Лет десять спустя на том месте, где
От этого-то Мохова Никишки и повелся купеческий род Моховых. Крепко поосели они на казачьей земле. Пообсеменились и вросли в станицу, как бурьян-копытник: рви — не вырвешь; свято блюли полуистлевшую грамоту, какой жаловал прадеда воронежский воевода, посылая в бунтовскую станицу. Может, сохранилась бы она и до наших времен, да в большом пожаре, еще при деде Сергея Платоновича, сгорела вместе с деревянной шкатулкой, хранившейся на божнице. Дед разорился, промотал все состояние, играя в карты; снова поднялся было на ноги, но пожар слизал все, и Сергею Платоновичу пришлось начинать сызнова. Похоронив параличного отца, он со щербатого рубля повел дело. Начал скупать по хуторам щетину и пух. Лет пять бедствовал, жулил и прижимал казаков окрестных хуторов на каждой копейке, а потом как-то сразу вырос из Сережки-шибая в Сергея Платоновича, открыл в станице галантерейную лавчушку, женился на дочке полусумасшедшего попа, взял немалое за ней приданое и открыл мануфактурный магазин. Вовремя начал Сергей Платонович мануфактурное дело. Из левобережных станиц, где бесплодна и жестка песчаная с каменным суглинком земля, на правую сторону Дона по распоряжению войскового правительства стали переселяться казаки целыми хуторами. Выросла и обросла постройками молодая Краснокутская станица; на рубеже с бывшими помещичьими землями, по рекам Чиру, Черной и Фроловке, над степными балками и логами, гранича с украинскими слободами, повылупились новые хутора. За товаром ездили верст за пятьдесят и больше, а тут вот она — лавка со свежими сосновыми полками, туго набитыми пахучим красным товаром. Широко, как трехрядную гармонь, развернул Сергей Платонович дело, помимо красного товара торговал всем, что надо в сельском немудром хозяйстве: кожевенный товар, соль, керосин, галантерея. В последнее время даже сельскохозяйственными машинами снабжал. С Аксайского завода косилки, сеялки-рядовки, плуги, веялки, сортировки чинным порядком стояли возле зеленостворчатой, прохладной в летнюю пору лавки. В чужом гаманце трудно деньгу считать, но, видно, немалую прибыль давала торговля смекалистому Сергею Платоновичу. Через три года открыл он хлебную ссыпку, а на другой год после смерти первой жены взялся за постройку паровой мельницы.
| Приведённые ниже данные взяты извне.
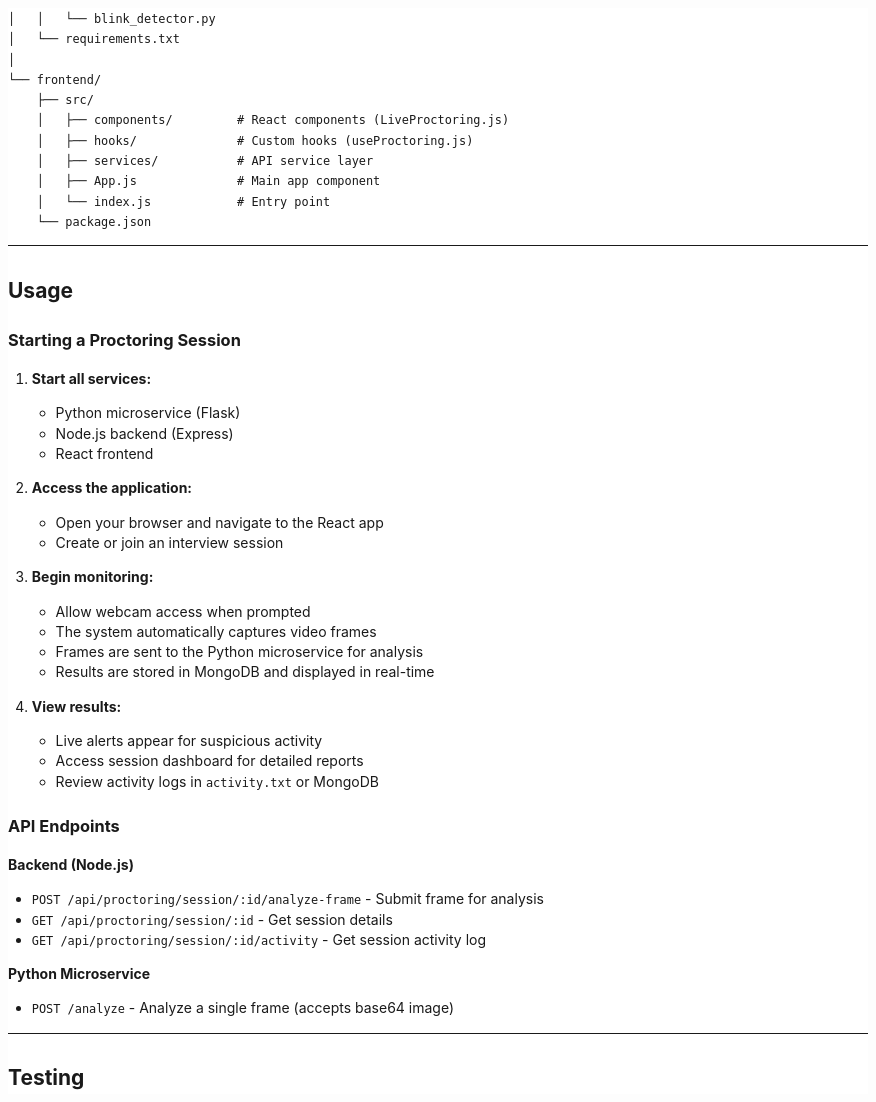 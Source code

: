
 ```
│   │   └── blink_detector.py
│   └── requirements.txt
│
└── frontend/
    ├── src/
    │   ├── components/         # React components (LiveProctoring.js)
    │   ├── hooks/              # Custom hooks (useProctoring.js)
    │   ├── services/           # API service layer
    │   ├── App.js              # Main app component
    │   └── index.js            # Entry point
    └── package.json
```

---

## Usage

### Starting a Proctoring Session

1. **Start all services:**
   - Python microservice (Flask)
   - Node.js backend (Express)
   - React frontend

2. **Access the application:**
   - Open your browser and navigate to the React app
   - Create or join an interview session

3. **Begin monitoring:**
   - Allow webcam access when prompted
   - The system automatically captures video frames
   - Frames are sent to the Python microservice for analysis
   - Results are stored in MongoDB and displayed in real-time

4. **View results:**
   - Live alerts appear for suspicious activity
   - Access session dashboard for detailed reports
   - Review activity logs in `activity.txt` or MongoDB

### API Endpoints

**Backend (Node.js)**
- `POST /api/proctoring/session/:id/analyze-frame` - Submit frame for analysis
- `GET /api/proctoring/session/:id` - Get session details
- `GET /api/proctoring/session/:id/activity` - Get session activity log

**Python Microservice**
- `POST /analyze` - Analyze a single frame (accepts base64 image)

---

## Testing
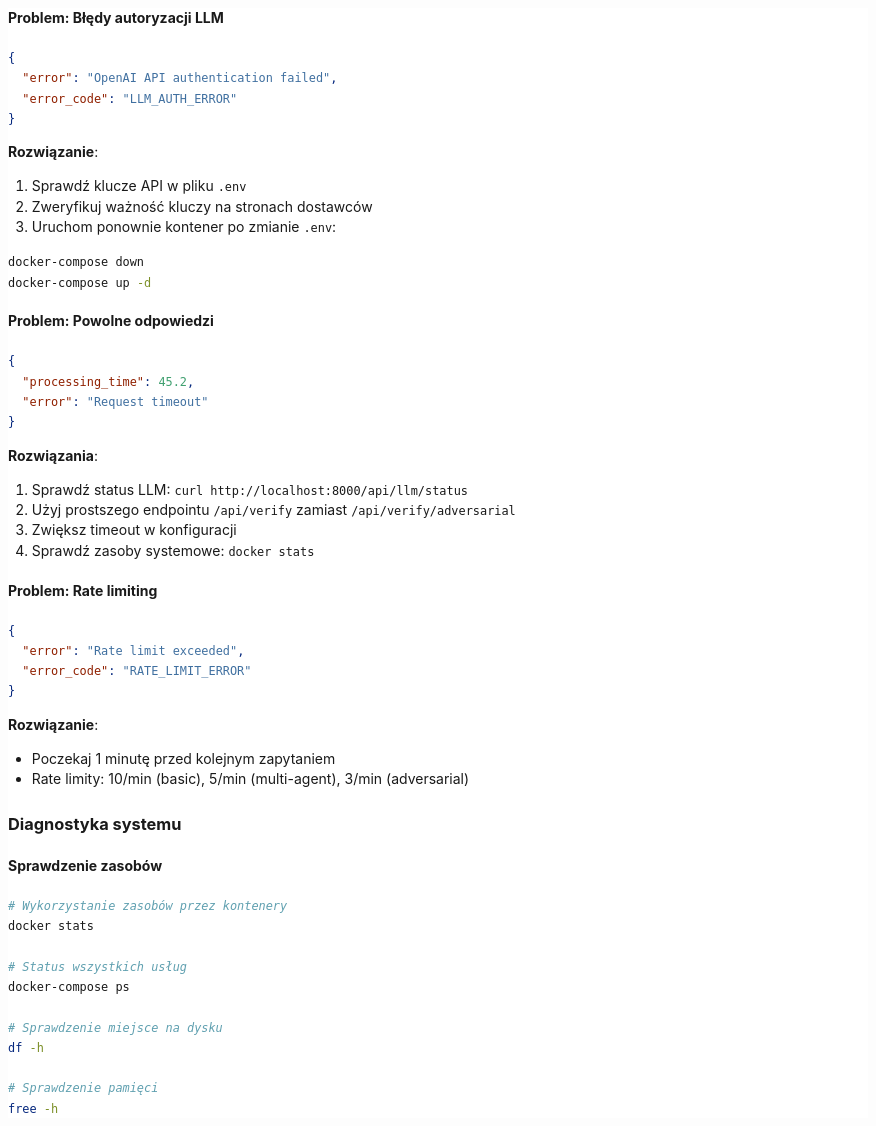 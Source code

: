 #### Problem: Błędy autoryzacji LLM
```json
{
  "error": "OpenAI API authentication failed",
  "error_code": "LLM_AUTH_ERROR"
}
```

**Rozwiązanie**:
1. Sprawdź klucze API w pliku `.env`
2. Zweryfikuj ważność kluczy na stronach dostawców
3. Uruchom ponownie kontener po zmianie `.env`:
```bash
docker-compose down
docker-compose up -d
```

#### Problem: Powolne odpowiedzi
```json
{
  "processing_time": 45.2,
  "error": "Request timeout"
}
```

**Rozwiązania**:
1. Sprawdź status LLM: `curl http://localhost:8000/api/llm/status`
2. Użyj prostszego endpointu `/api/verify` zamiast `/api/verify/adversarial`
3. Zwiększ timeout w konfiguracji
4. Sprawdź zasoby systemowe: `docker stats`

#### Problem: Rate limiting
```json
{
  "error": "Rate limit exceeded",
  "error_code": "RATE_LIMIT_ERROR"
}
```

**Rozwiązanie**:
- Poczekaj 1 minutę przed kolejnym zapytaniem
- Rate limity: 10/min (basic), 5/min (multi-agent), 3/min (adversarial)

### Diagnostyka systemu

#### Sprawdzenie zasobów
```bash
# Wykorzystanie zasobów przez kontenery
docker stats

# Status wszystkich usług
docker-compose ps

# Sprawdzenie miejsce na dysku
df -h

# Sprawdzenie pamięci
free -h
```

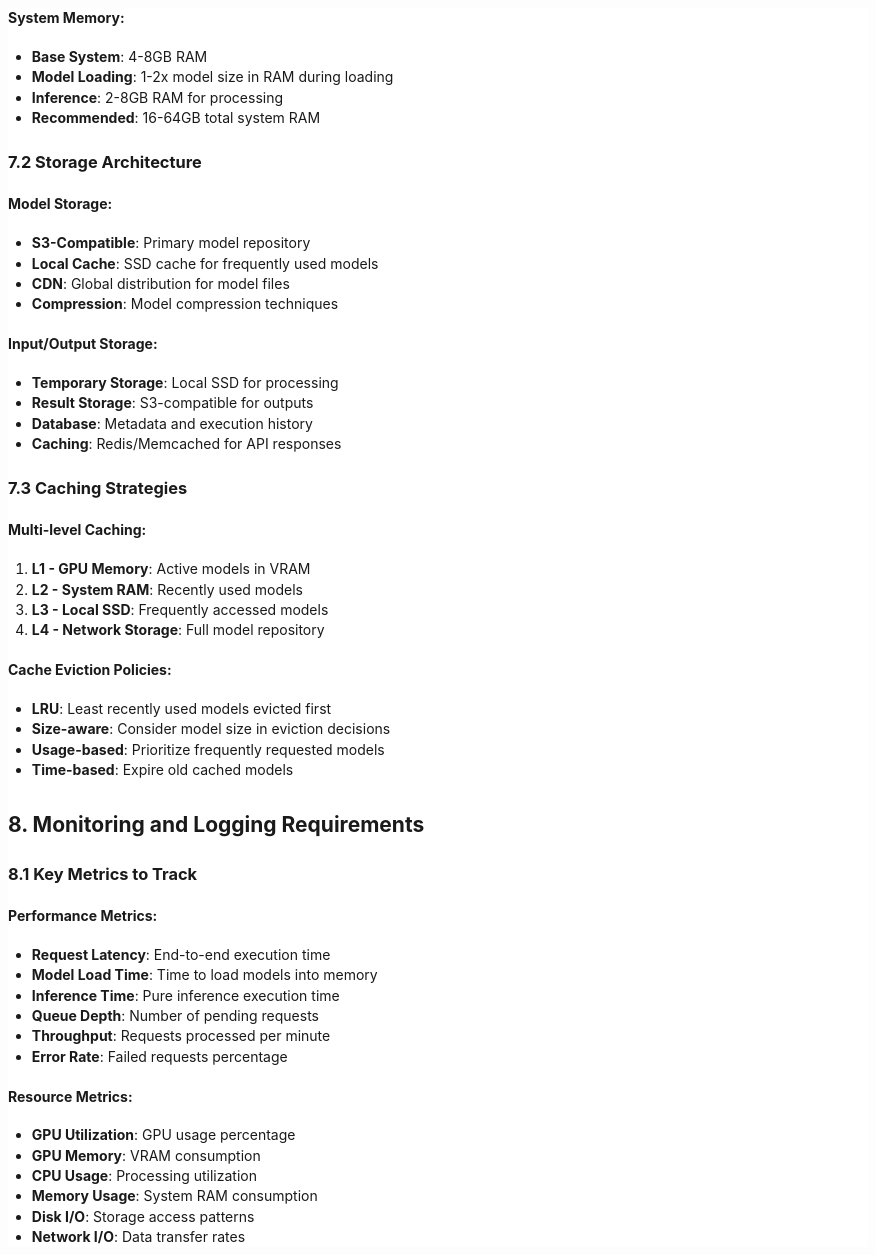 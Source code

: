 #### System Memory:
- **Base System**: 4-8GB RAM
- **Model Loading**: 1-2x model size in RAM during loading
- **Inference**: 2-8GB RAM for processing
- **Recommended**: 16-64GB total system RAM

### 7.2 Storage Architecture

#### Model Storage:
- **S3-Compatible**: Primary model repository
- **Local Cache**: SSD cache for frequently used models
- **CDN**: Global distribution for model files
- **Compression**: Model compression techniques

#### Input/Output Storage:
- **Temporary Storage**: Local SSD for processing
- **Result Storage**: S3-compatible for outputs
- **Database**: Metadata and execution history
- **Caching**: Redis/Memcached for API responses

### 7.3 Caching Strategies

#### Multi-level Caching:
1. **L1 - GPU Memory**: Active models in VRAM
2. **L2 - System RAM**: Recently used models
3. **L3 - Local SSD**: Frequently accessed models
4. **L4 - Network Storage**: Full model repository

#### Cache Eviction Policies:
- **LRU**: Least recently used models evicted first
- **Size-aware**: Consider model size in eviction decisions
- **Usage-based**: Prioritize frequently requested models
- **Time-based**: Expire old cached models

## 8. Monitoring and Logging Requirements

### 8.1 Key Metrics to Track

#### Performance Metrics:
- **Request Latency**: End-to-end execution time
- **Model Load Time**: Time to load models into memory
- **Inference Time**: Pure inference execution time
- **Queue Depth**: Number of pending requests
- **Throughput**: Requests processed per minute
- **Error Rate**: Failed requests percentage

#### Resource Metrics:
- **GPU Utilization**: GPU usage percentage
- **GPU Memory**: VRAM consumption
- **CPU Usage**: Processing utilization
- **Memory Usage**: System RAM consumption
- **Disk I/O**: Storage access patterns
- **Network I/O**: Data transfer rates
В смуглый кулачок, покрытый редким, глянцевито-черным волосом, крепко зажал он хутор Татарский и окрестные хутора. Что ни двор — то вексель у Сергея Платоновича: зелененькая с оранжевым позументом бумажка — за косилку, за набранную дочери справу (подошло время девку замуж отдавать, а на Парамоновской ссыпке прижимают с ценой на пшеницу, — «Дай в долг, Платонович!»), мало ли за что еще… На мельнице девять человек рабочих: в магазине семеро да дворовой челяди четверо — вот их двадцать ртов, что жуют по купеческой милости. От первой жены у него осталось двое детей: девочка Лиза и мальчик — на два года моложе ее, вялый, золотушный Владимир. Вторая жена — сухая, узконосая Анна Ивановна — оказалась бездетной. Вся запоздалая, невылитая материнская любовь и скопившаяся желчь (вышла она за Сергея Платоновича на закате тридцать четвертого года) вылились на оставшихся детишек. Нервный характер мачехи влиял не по-хорошему на воспитание детей, а отец уделял им внимания не больше, чем конюху Никите или кухарке. Дела и поездки съедали весь досуг: то в Москву, то в Нижний, то в Урюпинскую, то по станичным ярмаркам. Без догляда росли дети. Нечуткая Анна Ивановна не пыталась проникать в тайники детских душ, не до этого было за большим хозяйством, — оттого и выросли брат с сестрой чуждые друг другу, разные по характерам, непохожие на родных. Владимир рос замкнутым, вялым, с исподлобным взглядом и недетской серьезностью. Лиза, вращавшаяся в обществе горничной и кухарки, распутной, виды видавшей бабы, рано глянула на изнанку жизни. Женщины будили в ней нездоровое любопытство, и она — тогда еще угловатый и застенчивый подросток, — предоставленная самой себе, росла, как в лесу куст дикой волчьей ягоды.